Hauptoperateure des EPZ sind u.a.

  • der Leiter Dr. med. Ingo Tusk, welcher zugleich Chefarzt der Klinik für Sportorthopädie und Endoprothetik der Frankfurter Rotkreuz-Kliniken ist, sowie
  • sein Stellvertreter, Prof. Dr. med. Markus Schofer vom ORTHOmedic Gelenkzentrum Frankfurt-Offenbach, welcher bereits seit vielen Jahren als Belegarzt an den Frankfurter Rotkreuz-Kliniken tätig ist.

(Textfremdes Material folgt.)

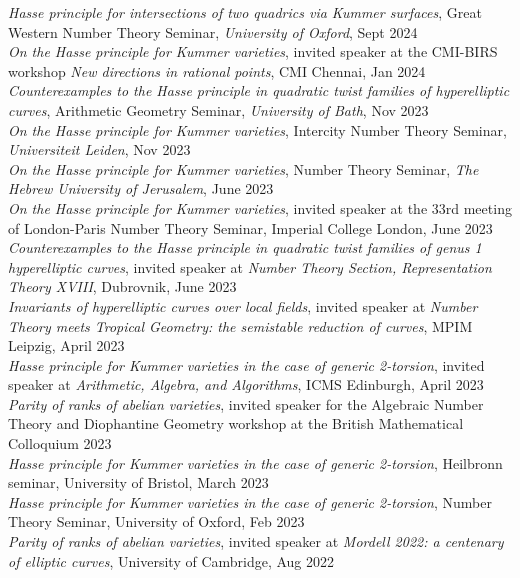 \documentclass{res}
\begin{document}
\begin{resume}
 \medskip
  {\it  Hasse principle for intersections of two quadrics via Kummer surfaces}, Great Western Number Theory Seminar, \textit{University of Oxford},   Sept 2024    \medskip  \\
   {\it  On the Hasse principle for Kummer varieties}, invited speaker at the CMI-BIRS workshop \textit{New directions in rational points}, CMI Chennai,   Jan 2024    \medskip  \\
 {\it  Counterexamples to the Hasse principle in quadratic twist families of hyperelliptic curves}, Arithmetic Geometry Seminar, {\it University of Bath}, Nov 2023    \medskip  \\
  {\it  On the Hasse principle for Kummer varieties}, Intercity Number Theory Seminar, {\it Universiteit Leiden}, Nov 2023    \medskip  \\
{\it  On the Hasse principle for Kummer varieties}, Number Theory Seminar, {\it The Hebrew University of Jerusalem}, June 2023    \medskip  \\
{\it  On the Hasse principle for Kummer varieties}, invited speaker at the 33rd meeting of London-Paris Number Theory Seminar, Imperial College London, June 2023    \medskip  \\
{\it  Counterexamples to the Hasse principle in quadratic twist families of genus 1
hyperelliptic curves}, invited speaker at {\it Number Theory Section, Representation Theory XVIII}, Dubrovnik, June 2023    \medskip  \\
{\it  Invariants of hyperelliptic curves over local fields}, invited speaker at {\it Number Theory meets Tropical Geometry: the semistable reduction of curves}, MPIM Leipzig, April 2023    \medskip  \\
{\it  Hasse principle for Kummer varieties in the case of generic 2-torsion}, invited speaker at {\it Arithmetic, Algebra, and Algorithms}, ICMS Edinburgh, April 2023    \medskip  \\
{\it  Parity of ranks of abelian varieties}, invited speaker for the Algebraic Number Theory and Diophantine Geometry workshop at the British Mathematical Colloquium 2023 \medskip  \\
{\it  Hasse principle for Kummer varieties in the case of generic 2-torsion}, Heilbronn seminar, University of Bristol, March 2023    \medskip  \\
{\it  Hasse principle for Kummer varieties in the case of generic 2-torsion}, Number Theory Seminar, University of Oxford, Feb 2023    \medskip  \\
{\it  Parity of ranks of abelian varieties}, invited speaker at {\it Mordell 2022: a centenary of elliptic curves}, University of Cambridge, Aug 2022    \medskip  \\

\end{resume}
\end{document}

„Wir legen viel Wert auf eine an den Patientenbedürfnissen ausgerichtete, individuelle Vorgehens- und Behandlungsweise in einem ganzheitlichen Ansatz. Für uns Ärzte beruht das Einsetzen eines künstlichen Hüft- oder Kniegelenkes auf langjähriger Routine. Für unsere Patienten sind diese Operationen jedoch nach wie vor sehr anspruchsvoll und fordernd. Daher ist es unser besonderes Anliegen, sie gut auf die Operation vorzubereiten und ihnen ihre Ängste zu nehmen“, so der Leiter des neuen EPZ, Dr. Tusk.

Die Arbeit im EPZ basiere auf den aktuellsten wissenschaftlichen Leitlinien nach der Deutschen Gesellschaft für Orthopädie und orthopädische Chirurgie (DGOOC) und dem Endoprothetik-Zertifizierungssystem Endocert. Soweit einzelne Leistungen nicht vor Ort erbracht werden können, werden diese durch kooperierende Fachdisziplinen sichergestellt und organisatorisch in einem Netzwerk von erfahrenen und hochspezialisierten Kooperationspartnern erbracht. Auch die Klärung der persönlichen Anschlussbehandlung oder Reha sowie ein ausführliches Entlassungsgespräch gehören zu den Leistungen.